La Defensora del Pueblo señala que en España la educación "no se contrae a un proceso de mera transmisión de conocimientos, sino que aspira a posibilitar el libre desarrollo de la personalidad y de las capacidades de los alumnos y comprende la formación de ciudadanos responsables llamados a participar en los procesos que se desarrollan en el marco de una sociedad plural en condiciones de igualdad y tolerancia, y con pleno respeto a los derechos y libertades fundamentales del resto de sus miembros".

"En una sociedad democrática el objetivo y alcance de la educación no se limita, pues, a la transmisión de conocimientos, sino que también comprende la transmisión de valores comunes y normas de convivencia", asevera.

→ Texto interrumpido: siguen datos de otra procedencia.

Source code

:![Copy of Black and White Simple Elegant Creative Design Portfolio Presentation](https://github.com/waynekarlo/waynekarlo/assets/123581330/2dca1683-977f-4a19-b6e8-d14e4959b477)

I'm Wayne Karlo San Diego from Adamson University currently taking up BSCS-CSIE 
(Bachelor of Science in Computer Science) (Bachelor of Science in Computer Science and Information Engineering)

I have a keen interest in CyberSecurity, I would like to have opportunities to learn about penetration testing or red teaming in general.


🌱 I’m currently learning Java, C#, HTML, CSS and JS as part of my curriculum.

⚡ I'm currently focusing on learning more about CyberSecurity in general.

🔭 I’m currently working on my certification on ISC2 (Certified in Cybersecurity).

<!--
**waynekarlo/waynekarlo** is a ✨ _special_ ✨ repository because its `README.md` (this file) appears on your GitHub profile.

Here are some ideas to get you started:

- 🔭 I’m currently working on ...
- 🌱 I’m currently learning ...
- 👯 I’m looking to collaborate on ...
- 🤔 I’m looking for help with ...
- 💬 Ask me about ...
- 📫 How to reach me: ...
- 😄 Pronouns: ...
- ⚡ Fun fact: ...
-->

"La transmisión de valores, que tiene como objeto el pleno desarrollo de la personalidad en el respeto a los principios democráticos, delimita por tanto el alcance del derecho de los padres a que sus hijos reciban una educación de acuerdo con sus convicciones, sin que sea admisible que dichas convicciones puedan condicionar la opción educativa que aspira a formar a los alumnos en los valores a los que se ha hecho referencia", precisa.

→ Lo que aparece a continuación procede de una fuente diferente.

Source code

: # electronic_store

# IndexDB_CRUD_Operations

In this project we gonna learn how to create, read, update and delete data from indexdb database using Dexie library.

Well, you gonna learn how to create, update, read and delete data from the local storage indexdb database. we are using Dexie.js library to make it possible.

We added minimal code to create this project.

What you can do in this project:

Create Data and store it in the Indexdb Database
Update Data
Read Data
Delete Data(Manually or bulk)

Los solicitantes del recurso entienden que la creación de programas o medidas para el reconocimiento y respeto de los derechos del colectivo LGTBI supone una vulneración del ejercicio del derecho a la tutela judicial efectiva que mermaría el libre derecho a la educación.

Tal y como expone el informe, "el objetivo general de la ley impone al ámbito educativo el deber de trasladar en la educación los valores y las conductas que se consideran precisos para evitar en el presente y, especialmente, en el futuro conductas discriminatorias o de abuso hacia los integrantes del colectivo protegido".

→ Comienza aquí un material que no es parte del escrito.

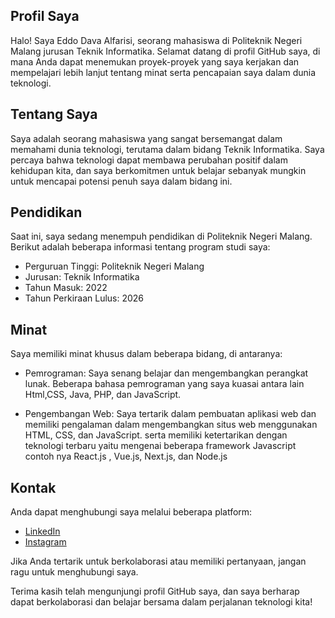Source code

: ## Profil Saya
Halo! Saya Eddo Dava Alfarisi, seorang mahasiswa di Politeknik Negeri Malang jurusan Teknik Informatika. Selamat datang di profil GitHub saya, di mana Anda dapat menemukan proyek-proyek yang saya kerjakan dan mempelajari lebih lanjut tentang minat serta pencapaian saya dalam dunia teknologi.

## Tentang Saya
Saya adalah seorang mahasiswa yang sangat bersemangat dalam memahami dunia teknologi, terutama dalam bidang Teknik Informatika. Saya percaya bahwa teknologi dapat membawa perubahan positif dalam kehidupan kita, dan saya berkomitmen untuk belajar sebanyak mungkin untuk mencapai potensi penuh saya dalam bidang ini.

## Pendidikan
Saat ini, saya sedang menempuh pendidikan di Politeknik Negeri Malang. Berikut adalah beberapa informasi tentang program studi saya:

- Perguruan Tinggi: Politeknik Negeri Malang
- Jurusan: Teknik Informatika
- Tahun Masuk: 2022
- Tahun Perkiraan Lulus: 2026

## Minat

Saya memiliki minat khusus dalam beberapa bidang, di antaranya:
- Pemrograman: Saya senang belajar dan mengembangkan perangkat lunak.
  Beberapa bahasa pemrograman yang saya kuasai antara lain Html,CSS, Java, PHP, dan JavaScript.

- Pengembangan Web: Saya tertarik dalam pembuatan aplikasi web dan memiliki pengalaman dalam mengembangkan situs web menggunakan HTML, CSS, dan JavaScript.
  serta memiliki ketertarikan dengan teknologi terbaru yaitu mengenai beberapa framework Javascript contoh nya React.js , Vue.js, Next.js, dan Node.js
## Kontak
Anda dapat menghubungi saya melalui beberapa platform:

- [LinkedIn](https://www.instagram.com/eddav29/)
- [Instagram](https://www.linkedin.com/in/eddo-dava-alfarisi-99b4b7274/)

Jika Anda tertarik untuk berkolaborasi atau memiliki pertanyaan, jangan ragu untuk menghubungi saya.

Terima kasih telah mengunjungi profil GitHub saya, dan saya berharap dapat berkolaborasi dan belajar bersama dalam perjalanan teknologi kita!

Y aclara que "es a esto a lo que se refiere la norma con la mención a las pedagogías adecuadas que habrá de contemplar la comunidad educativa, es decir, actitudes y conductas respetuosas con la diferencia, como corresponde que sea entre los ciudadanos de una sociedad democrática en la que prima la libertad individual y donde las opciones personales lícitas --y la orientación y la identidad sexual lo son-- no pueden dar lugar a discriminación ni pérdida de derechos".

Así, concluye que según la jurisprudencia del Tribunal Europeo de Derechos Humanos y del Tribunal Constitucional, "esta es la interpretación que ha de darse al precepto cuestionado, recalcando al respecto que es deber de las autoridades competentes, en este caso de la Comunidad de Madrid, velar por que las informaciones o conocimientos que figuran en el programa sean difundidas de manera objetiva, crítica y pluralista".

A este respecto, añade que si en su aplicación práctica se diera al precepto el sentido cuestionado de fomentar entre los alumnos una valoración positiva de determinada orientación sexual o de cualquier manifestación o expresión de identidad de género, "será deber de las autoridades competentes (con el correspondiente derecho de reacción por parte de los afectados) corregir tal interpretación para que la acción educativa impuesta en este ámbito sirva al fin legítimo y debido que la justifica, es decir, que los alumnos respeten los distintos modelos y formas de expresión de la identidad afectiva, sexual y de género, aunque no compartan la opción libremente elegida por cada uno".

La solicitud de interposición de recurso de inconstitucionalidad fue presentada por la presidenta de una asociación, cuyo nombre no figura en el informe, que también aparecía como firmante en otra solicitud en la que se señalaban otros supuestos rasgos de inconstitucionalidad de la ley.

No obstante, según la Defensora, "no puede acogerse la pretensión de los solicitantes de recurso, dado que la norma no reviste tacha o reproche alguno de inconstitucionalidad y se resuelve no interponer recurso".